For Wittgenstein also says that games have nothing in common. For Bambrough's reconstruction of Wittgenstein's claim to be correct one has to make - as I want to call it - a "not literally meant"- objection. That is, Wittgenstein indeed thought that games have something in common, but does not mention it, because it is, for instance, too trivial. According to Bambrough Wittgenstein should rather have said that games have nothing in common except that they are games.61 The "not literally meant"-objection is enormously widespread in the literature.62 Other candidates for a common feature are:
- that games are activities (Wennerberg [1967], p. 110);
- that games have rules (Khatchadourian [1968], p.209; Suter [1989], p. 26; Hallett);
- that games have the capacity to serve specific human needs (Khatchadourian [1968], p. 211);
- that games play a specific role in human life (Manser [1967], p. 217);
- that games are (interwoven with) activities (Savigny; Campbell [1965], p. 241);
- that games are proceedings (Savigny);
- that games are located in space and time (Campbell [1965], p. 241).63
Let us start with the last candidate. To say that every game is located in space is similar to saying that every body is located in space. In PI 252 Wittgenstein comments on such propositions as follows:
"'This body has extension.' To this we might reply: 'Nonsense!' - but are inclined to reply 'Of course!' - Why is this?"
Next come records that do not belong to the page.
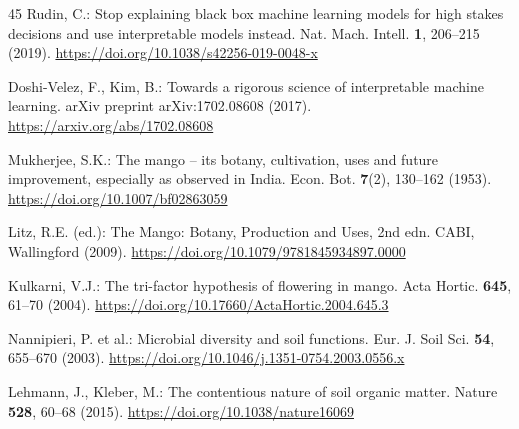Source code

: \documentclass[runningheads,a4paper,oribibl]{llncs}
\begin{document}
\begin{thebibliography}{45}
Rudin, C.: Stop explaining black box machine learning models for high stakes decisions and use interpretable models instead. Nat. Mach. Intell. \textbf{1}, 206--215 (2019). \url{https://doi.org/10.1038/s42256-019-0048-x}

Doshi-Velez, F., Kim, B.: Towards a rigorous science of interpretable machine learning. arXiv preprint arXiv:1702.08608 (2017). \url{https://arxiv.org/abs/1702.08608}

Mukherjee, S.K.: The mango -- its botany, cultivation, uses and future improvement, especially as observed in India. Econ. Bot. \textbf{7}(2), 130--162 (1953). \url{https://doi.org/10.1007/bf02863059}

Litz, R.E. (ed.): The Mango: Botany, Production and Uses, 2nd edn. CABI, Wallingford (2009). \url{https://doi.org/10.1079/9781845934897.0000}

Kulkarni, V.J.: The tri-factor hypothesis of flowering in mango. Acta Hortic. \textbf{645}, 61--70 (2004). \url{https://doi.org/10.17660/ActaHortic.2004.645.3}

Nannipieri, P. et al.: Microbial diversity and soil functions. Eur. J. Soil Sci. \textbf{54}, 655--670 (2003). \url{https://doi.org/10.1046/j.1351-0754.2003.0556.x}

Lehmann, J., Kleber, M.: The contentious nature of soil organic matter. Nature \textbf{528}, 60--68 (2015). \url{https://doi.org/10.1038/nature16069}

\end{thebibliography}
\end{document}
The answer to the question is given in the foregoing section:
"Example: 'Every rod has a length.' That means something like: we call something (or this) 'the length of a rod' - but nothing 'the length of a sphere.' Now can I imagine 'every rod having a length'? Well, I simply imagine a rod. Only this picture, in connexion with this proposition, has a quite different role from one used in connexion with the proposition 'This table has the same length as the one over there'."
When the "not literally meant"-objections are founded on the supposition that Wittgenstein does not mention such things as the location of every game in space and time because of their triviality and self-evidence, then we also find a counterpart for this argument in PI 251:
"What does it mean when we say: 'I can't imagine the opposite of this' or 'What would it be like, if it were otherwise?' ...
Of course, here 'I can't imagine the opposite' doesn't mean: my powers of imagination are unequal to the task. These words are a defence against something whose form makes it look like an empirical proposition, but which is really a grammatical one."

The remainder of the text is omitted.